The IValueHandler<TTargetType> takes a DataOutputStream and a value. It is responsible for writing the given value with the PostgreSQL Binary Protocol Format.

PgBinaryWriter

// Copyright (c) Philipp Wagner. All rights reserved.
// Licensed under the MIT license. See LICENSE file in the project root for full license information.

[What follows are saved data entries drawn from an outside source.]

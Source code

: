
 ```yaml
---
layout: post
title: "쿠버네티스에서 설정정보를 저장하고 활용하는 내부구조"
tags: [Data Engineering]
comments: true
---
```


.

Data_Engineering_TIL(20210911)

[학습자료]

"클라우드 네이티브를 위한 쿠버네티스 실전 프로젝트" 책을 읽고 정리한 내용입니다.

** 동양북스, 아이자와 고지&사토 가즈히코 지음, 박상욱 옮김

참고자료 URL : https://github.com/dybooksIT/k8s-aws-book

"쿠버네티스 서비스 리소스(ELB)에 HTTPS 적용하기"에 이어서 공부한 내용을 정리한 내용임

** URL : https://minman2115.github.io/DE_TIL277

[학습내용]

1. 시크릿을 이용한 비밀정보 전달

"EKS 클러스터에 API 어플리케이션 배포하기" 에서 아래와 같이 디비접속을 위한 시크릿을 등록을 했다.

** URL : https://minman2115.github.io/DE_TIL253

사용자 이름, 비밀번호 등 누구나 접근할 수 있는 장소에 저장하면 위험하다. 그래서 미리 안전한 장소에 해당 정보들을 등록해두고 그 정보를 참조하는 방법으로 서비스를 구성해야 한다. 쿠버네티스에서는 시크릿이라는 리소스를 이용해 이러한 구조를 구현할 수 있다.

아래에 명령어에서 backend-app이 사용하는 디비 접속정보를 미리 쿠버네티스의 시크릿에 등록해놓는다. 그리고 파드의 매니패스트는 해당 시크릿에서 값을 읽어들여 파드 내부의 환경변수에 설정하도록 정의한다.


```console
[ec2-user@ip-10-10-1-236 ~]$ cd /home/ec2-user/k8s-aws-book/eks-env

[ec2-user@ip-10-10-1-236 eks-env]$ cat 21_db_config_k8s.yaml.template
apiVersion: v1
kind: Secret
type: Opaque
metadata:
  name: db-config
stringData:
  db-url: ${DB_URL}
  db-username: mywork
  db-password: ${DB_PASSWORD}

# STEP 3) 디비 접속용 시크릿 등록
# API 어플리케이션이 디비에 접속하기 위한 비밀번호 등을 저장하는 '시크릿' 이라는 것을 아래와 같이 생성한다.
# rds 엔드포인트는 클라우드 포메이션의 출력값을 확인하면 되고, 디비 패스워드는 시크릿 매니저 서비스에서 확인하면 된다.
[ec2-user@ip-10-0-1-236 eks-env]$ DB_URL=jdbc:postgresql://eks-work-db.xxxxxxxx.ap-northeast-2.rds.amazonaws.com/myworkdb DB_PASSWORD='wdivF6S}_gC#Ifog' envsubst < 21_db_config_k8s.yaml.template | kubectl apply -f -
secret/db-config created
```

package de.bytefish.pgbulkinsert.de.bytefish.pgbulkinsert.pgsql;


import de.bytefish.pgbulkinsert.de.bytefish.pgbulkinsert.exceptions.BinaryWriteFailedException;
import de.bytefish.pgbulkinsert.de.bytefish.pgbulkinsert.pgsql.handlers.IValueHandler;

import java.io.BufferedOutputStream;
import java.io.DataOutputStream;
import java.io.OutputStream;

public class PgBinaryWriter implements AutoCloseable {

    /** The ByteBuffer to write the output. */
    private transient DataOutputStream buffer;

    public PgBinaryWriter() {
    }

    public void open(final OutputStream out) {
        buffer = new DataOutputStream(new BufferedOutputStream(out));

        writeHeader();
    }

    private void writeHeader() {
        try {

            // 11 bytes required header
            buffer.writeBytes("PGCOPY\n\377\r\n\0");
            // 32 bit integer indicating no OID
            buffer.writeInt(0);
            // 32 bit header extension area length
            buffer.writeInt(0);

        } catch(Exception e) {
            throw new BinaryWriteFailedException(e);
        }
    }

    public void startRow(int numColumns) {
        try {
            buffer.writeShort(numColumns);
        } catch(Exception e) {
            throw new BinaryWriteFailedException(e);
        }
    }

    public <TTargetType> void write(final IValueHandler<TTargetType> handler, final TTargetType value) {
        handler.handle(buffer, value);
    }

    @Override
    public void close() {
        try {
            buffer.writeShort(-1);

            buffer.flush();
            buffer.close();
        } catch(Exception e) {
            throw new BinaryWriteFailedException(e);
        }
    }
}

ValueHandler

An IValueHandler is a simple interface, which has a handle method to take the DataOutputStream and a value.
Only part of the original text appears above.